All of these health and safety overkills are taking place in States and territories governed by the Labor Party. This is no accident. The Labor Party, beholden to the trade union movement, is directly implementing trade union policy on occupational health and safety. Employers will be squeezed by unreasonable union and legislative demands and the Labor governments of those States will not lift a finger to reverse that trend. This Government has only one constituency to satisfy, and that constituency is the trade union movement elite, the Australian Council of Trade Unions. Employers cannot realistically expect Labor governments to be very interested in their concerns. They are a party of the trade union movement.

This brings me back to the Confederation of Australian Industry's support for the Government's proposed National Occupational Health and Safety Commission. I suggested to honourable members that the CAI was supporting the Commission in the hope that it may act as a restraining influence on the excesses of State legislatures. I am afraid that there is only faint hope of the CAI's wishes being fulfilled. Why should one Labor Government act to curb the excesses of other Labor governments? Is it not more likely that a Commonwealth statutory commission, created and nurtured by a Federal Labor government, will attempt to duplicate rather than restrain the intrusions of its State counterparts? The fact that 12 of 17 members of the Commission are needed to pass any recommendation is irrelevant in this case. The damage is done later when, by the insertion of a commission code in a Federal award, the policing of that code could pass automatically to union organisers, and union organisers alone.

The bottom line in all this is the cost. At the beginning of my speech I outlined the coalition's view of the terrible social and economic costs which result from occupational injury and illness. In my closing remarks I would like to explore the economic costs a little more closely. By doing this I am seeking to put the economics of occupational health and safety into its proper social context, and particularly in the context of the greatest of all the social problems facing Australia-unemployment. The Metal Trades Industry Association neatly summed up the problem when it said:

The spiralling cost of worker's compensation . . . is reducing industry's capacity to meet international competition, and consequently reducing employers' ability to employ more people.

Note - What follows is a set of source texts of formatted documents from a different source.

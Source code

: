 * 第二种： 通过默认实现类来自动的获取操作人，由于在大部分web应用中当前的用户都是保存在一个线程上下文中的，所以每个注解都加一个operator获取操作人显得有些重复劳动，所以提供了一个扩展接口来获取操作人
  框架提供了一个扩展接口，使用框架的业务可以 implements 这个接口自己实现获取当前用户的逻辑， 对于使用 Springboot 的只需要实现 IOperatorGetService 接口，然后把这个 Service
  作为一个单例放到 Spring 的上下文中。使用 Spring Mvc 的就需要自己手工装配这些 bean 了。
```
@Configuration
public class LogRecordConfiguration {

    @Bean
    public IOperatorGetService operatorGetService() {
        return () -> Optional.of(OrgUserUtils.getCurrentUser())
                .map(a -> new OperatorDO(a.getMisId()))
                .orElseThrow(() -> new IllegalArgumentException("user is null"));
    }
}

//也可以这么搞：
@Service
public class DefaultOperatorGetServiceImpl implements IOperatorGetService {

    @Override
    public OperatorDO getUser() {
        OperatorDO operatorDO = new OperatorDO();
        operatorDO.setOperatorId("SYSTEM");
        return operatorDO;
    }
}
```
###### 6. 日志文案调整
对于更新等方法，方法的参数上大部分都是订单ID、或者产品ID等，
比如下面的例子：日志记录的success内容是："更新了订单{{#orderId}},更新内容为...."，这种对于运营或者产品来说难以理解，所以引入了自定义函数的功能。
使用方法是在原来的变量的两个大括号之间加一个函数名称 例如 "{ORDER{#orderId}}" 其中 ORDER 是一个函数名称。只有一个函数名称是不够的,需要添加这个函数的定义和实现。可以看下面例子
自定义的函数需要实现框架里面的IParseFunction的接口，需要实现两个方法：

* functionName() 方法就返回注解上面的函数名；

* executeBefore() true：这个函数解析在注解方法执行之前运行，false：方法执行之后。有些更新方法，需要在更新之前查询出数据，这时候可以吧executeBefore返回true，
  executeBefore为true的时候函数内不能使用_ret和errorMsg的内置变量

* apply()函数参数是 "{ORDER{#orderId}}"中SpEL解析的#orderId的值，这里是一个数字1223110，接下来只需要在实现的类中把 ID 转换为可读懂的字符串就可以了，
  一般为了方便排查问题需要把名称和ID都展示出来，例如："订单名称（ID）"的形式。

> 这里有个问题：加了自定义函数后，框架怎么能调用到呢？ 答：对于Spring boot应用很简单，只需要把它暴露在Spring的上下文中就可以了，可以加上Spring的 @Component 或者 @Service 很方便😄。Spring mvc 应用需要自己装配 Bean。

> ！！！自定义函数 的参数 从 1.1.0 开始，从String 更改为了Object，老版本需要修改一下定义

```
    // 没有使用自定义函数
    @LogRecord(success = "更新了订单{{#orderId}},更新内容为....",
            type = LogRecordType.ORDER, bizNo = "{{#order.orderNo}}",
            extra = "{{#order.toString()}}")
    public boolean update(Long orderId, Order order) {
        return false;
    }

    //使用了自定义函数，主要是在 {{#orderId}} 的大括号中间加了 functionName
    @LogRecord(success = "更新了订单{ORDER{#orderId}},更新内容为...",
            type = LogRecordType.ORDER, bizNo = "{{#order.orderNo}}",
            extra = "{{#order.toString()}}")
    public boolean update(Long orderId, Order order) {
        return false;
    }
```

There we have the problem in a nutshell. Improved standards of occupational health and safety are vital if we are to minimise the negative social and economic consequences of industrial injury and illness. As the MTIA quote indicates, the economic consequences have a profound, widely felt community impact. Workers compensation premiums have been said to be the key issue in the cost control problem facing Australian industry. Costs have zoomed alarmingly in all States. Compensation claims by private insurers rose by 148 per cent in the five years to 1982. Over the same period, the consumer price index rose by only 57 per cent. A recent MTIA study revealed that workers compensation premiums were the third-highest cost of employing labour, behind wages and leave entitlements. Clearly, these costs must be contained if our economy is to be placed on an internationally competitive footing. They certainly must be contained if our economy is ever to generate sufficient jobs to make inroads into our very high and entrenched unemployment. The unemployment statistics released today give us no hope for the immediate future.

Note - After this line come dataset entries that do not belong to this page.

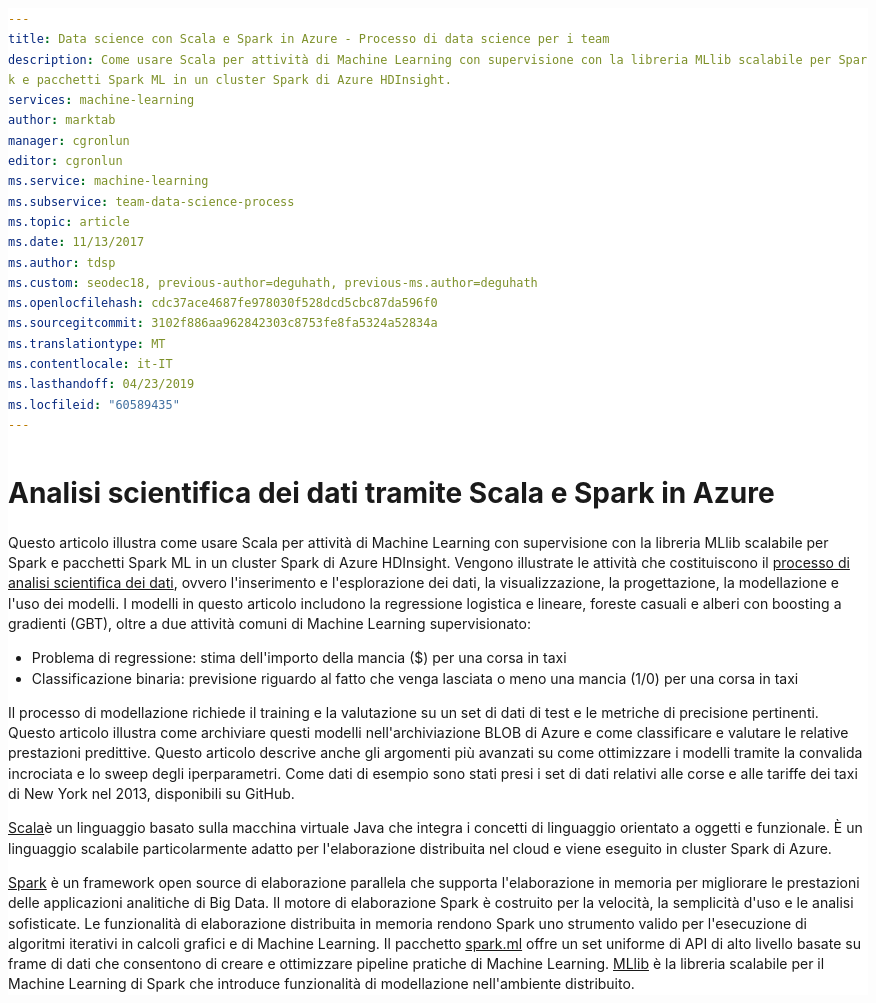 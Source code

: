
 ```yaml
---
title: Data science con Scala e Spark in Azure - Processo di data science per i team
description: Come usare Scala per attività di Machine Learning con supervisione con la libreria MLlib scalabile per Spark e pacchetti Spark ML in un cluster Spark di Azure HDInsight.
services: machine-learning
author: marktab
manager: cgronlun
editor: cgronlun
ms.service: machine-learning
ms.subservice: team-data-science-process
ms.topic: article
ms.date: 11/13/2017
ms.author: tdsp
ms.custom: seodec18, previous-author=deguhath, previous-ms.author=deguhath
ms.openlocfilehash: cdc37ace4687fe978030f528dcd5cbc87da596f0
ms.sourcegitcommit: 3102f886aa962842303c8753fe8fa5324a52834a
ms.translationtype: MT
ms.contentlocale: it-IT
ms.lasthandoff: 04/23/2019
ms.locfileid: "60589435"
---
```

# <a name="data-science-using-scala-and-spark-on-azure"></a>Analisi scientifica dei dati tramite Scala e Spark in Azure
Questo articolo illustra come usare Scala per attività di Machine Learning con supervisione con la libreria MLlib scalabile per Spark e pacchetti Spark ML in un cluster Spark di Azure HDInsight. Vengono illustrate le attività che costituiscono il [processo di analisi scientifica dei dati](https://docs.microsoft.com/azure/machine-learning/team-data-science-process/), ovvero l'inserimento e l'esplorazione dei dati, la visualizzazione, la progettazione, la modellazione e l'uso dei modelli. I modelli in questo articolo includono la regressione logistica e lineare, foreste casuali e alberi con boosting a gradienti (GBT), oltre a due attività comuni di Machine Learning supervisionato:

* Problema di regressione: stima dell'importo della mancia ($) per una corsa in taxi
* Classificazione binaria: previsione riguardo al fatto che venga lasciata o meno una mancia (1/0) per una corsa in taxi

Il processo di modellazione richiede il training e la valutazione su un set di dati di test e le metriche di precisione pertinenti. Questo articolo illustra come archiviare questi modelli nell'archiviazione BLOB di Azure e come classificare e valutare le relative prestazioni predittive. Questo articolo descrive anche gli argomenti più avanzati su come ottimizzare i modelli tramite la convalida incrociata e lo sweep degli iperparametri. Come dati di esempio sono stati presi i set di dati relativi alle corse e alle tariffe dei taxi di New York nel 2013, disponibili su GitHub.

[Scala](https://www.scala-lang.org/)è un linguaggio basato sulla macchina virtuale Java che integra i concetti di linguaggio orientato a oggetti e funzionale. È un linguaggio scalabile particolarmente adatto per l'elaborazione distribuita nel cloud e viene eseguito in cluster Spark di Azure.

[Spark](https://spark.apache.org/) è un framework open source di elaborazione parallela che supporta l'elaborazione in memoria per migliorare le prestazioni delle applicazioni analitiche di Big Data. Il motore di elaborazione Spark è costruito per la velocità, la semplicità d'uso e le analisi sofisticate. Le funzionalità di elaborazione distribuita in memoria rendono Spark uno strumento valido per l'esecuzione di algoritmi iterativi in calcoli grafici e di Machine Learning. Il pacchetto [spark.ml](https://spark.apache.org/docs/latest/ml-guide.html) offre un set uniforme di API di alto livello basate su frame di dati che consentono di creare e ottimizzare pipeline pratiche di Machine Learning. [MLlib](https://spark.apache.org/mllib/) è la libreria scalabile per il Machine Learning di Spark che introduce funzionalità di modellazione nell'ambiente distribuito.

Improved standards of occupational health and safety can contribute to the minimisation of occupational injury and illness. This will lead to less human suffering and less economic pain. Optimally, through a lowering of workers compensation premiums, improved occupational health and safety can restore our international competitiveness and produce new, real jobs for the hundreds of thousands of Australians who want them. Regrettably, the coalition does not feel that the establishment of yet another quango will positively contribute to these goals and we will oppose the Bill.